I used to turn the beacon on as I pulled up to the breakdown, but rarely used it when dragging the car back to the garage.

Different days, though.

We towed with a chain, nothing else.

Nowadays, the police would shoot you for dragging a car off the motorway in that way.


 Lorries - flashing roof lights - -
>> We towed with a chain, nothing else.

They don't know they're born today.

In the dim distant past when i was about 19 i broke down with an empty 7.5 tonner at Barlborough Sth Yorks, Ron one of the other drivers brought the gaffers Mk1 Granada estate up and towed me back on a stout rope...to St Albans, i wonder how far we'd get trying that now...it was quite safe they were normal vacuum servo brakes, so just needed a bit more pedal pressure to keep the rope taut.;)

We got back quicker towing than under the trucks own steam.

Seems a lifetime ago, before elfinsafety deemed such a thing needed a £500 recovery performance and more flashing beacons than you could shake a stick at.
 Lorries - flashing roof lights - MD
Western Bankers. Should be linked with the Hi-viz thread. Imbeciles.
 Lorries - flashing roof lights - Ted

Glad I'm out of it now......thoroughly enjoyed the game, though.
I remember just having loaded a BMW in a lane near Dunham Massey. I still had the ramps down and I was bending between them putting the back chain on the car....no ratchets then !.
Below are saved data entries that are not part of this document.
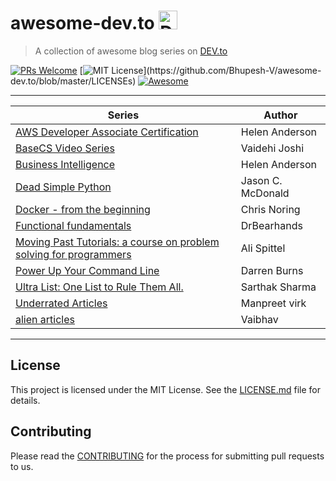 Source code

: # awesome-dev.to <img src="https://d2fltix0v2e0sb.cloudfront.net/dev-badge.svg" alt="DEV Community" height="30" width="30">
> A collection of awesome blog series on [DEV.to](https://dev.to/)

[![PRs Welcome](https://img.shields.io/badge/PRs-welcome-brightgreen.svg?style=flat-square)](http://makeapullrequest.com) 
[![MIT License](https://img.shields.io/apm/l/atomic-design-ui.svg?)](https://github.com/Bhupesh-V/awesome-dev.to/blob/master/LICENSEs)
[![Awesome](https://cdn.rawgit.com/sindresorhus/awesome/d7305f38d29fed78fa85652e3a63e154dd8e8829/media/badge.svg)](https://github.com/topics/awesome)

---

| Series | Author |
|--------|--------|
| [AWS Developer Associate Certification](https://dev.to/helenanders26/the-journey-to-aws-certification-1bnn) |Helen Anderson|
| [BaseCS Video Series](https://dev.to/vaidehijoshi/linked-lists--basecs-video-series--2le8) |Vaidehi Joshi|
| [Business Intelligence](https://dev.to/helenanders26/thoughts-on-dashboard-design-383d) |Helen Anderson|
| [Dead Simple Python](https://dev.to/codemouse92/introducing-dead-simple-python-563o) |Jason C. McDonald|
| [Docker - from the beginning](https://dev.to/azure/docker---from-the-beginning-part-i-28c6) |Chris Noring|
| [Functional fundamentals](https://dev.to/drbearhands/a-series-on-functional-fundamentals-48mb) |DrBearhands|
| [Moving Past Tutorials: a course on problem solving for programmers ](https://dev.to/aspittel/moving-past-tutorials-a-course-on-problem-solving-for-programmers-3oa4) |Ali Spittel|
| [Power Up Your Command Line](https://dev.to/_darrenburns/10-tools-to-power-up-your-command-line-4id4) |Darren Burns|
| [Ultra List: One List to Rule Them All.](https://dev.to/teamxenox/-ultra-list-one-list-to-rule-them-all-march-19-4p4f) |Sarthak Sharma|
| [Underrated Articles](https://dev.to/teamxenox/underrated-articles-on-devto-last-week-o2l) |Manpreet virk|
| [alien articles](https://dev.to/teamxenox/5-alien-articles-of-the-week-worth-reading--2aom) |Vaibhav|

---

## License

This project is licensed under the MIT License. See the [LICENSE.md](LICENSE) file for details.

## Contributing

Please read the [CONTRIBUTING](CONTRIBUTING.md) for the process for submitting pull requests to us.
Straight road, beacons and flashing lights on, daylight, dry, and a woman in an Alfa drove her nearside wheels up my offside ramp, at some speed. She bounced off from about 18 inches up and disappeared up the road !

As an aside, I dropped the driver at work and found out what the strange shell shaped building on the west side of the M6 between the A57 and M62 gates was.
We pulled up, there were no windows and a man with a gun was at the door.

My customer turned out to be the manager of the place, which he told me was a bullion store for one of the major banks.........spooky !

Ted
 Lorries - flashing roof lights - Iffy
...We got back quicker towing than under the trucks own steam...

Funny you should say that, me and the garage foreman used to reckon we could go just as fast towing each other in two cars as not.

It's very satisfying when the pair of you can work so well together.

I once towed a full-size Lambourn horsebox with a Land Rover Series 1, albeit only for about 15 miles.

When we dragged cars off the motorway, it was the customer who had to pilot the towed car.

One or two drove over the chain, or 'tried to overtake' as we used to call it.

Other than that, we never had any serious bother.

Last edited by: Iffy on Tue 30 Nov 10 at 22:21
 Lorries - flashing roof lights - -
>> It's very satisfying when the pair of you can work so well together.
>>

Yes it is, in the case of me and my old kerbside cowboy mate i would tow and he would follow, i think we were a good team and we towed hundreds of miles at speeds i dare not quote..;)

Tried it the other way round, him towing, only the once, strange we couldn't get along anywhere near as well that way.

I bet Ted's got some steamy recovery adventures he could recount for us....
 Lorries - flashing roof lights - Iffy
...Tried it the other way round, him towing, only the once, strange we couldn't get along anywhere near as well that way...

Same here.

We got on better with me being towed.

My foreman was a lot braver than me, so he would dominate traffic at roundabouts and junctions in a way I never could.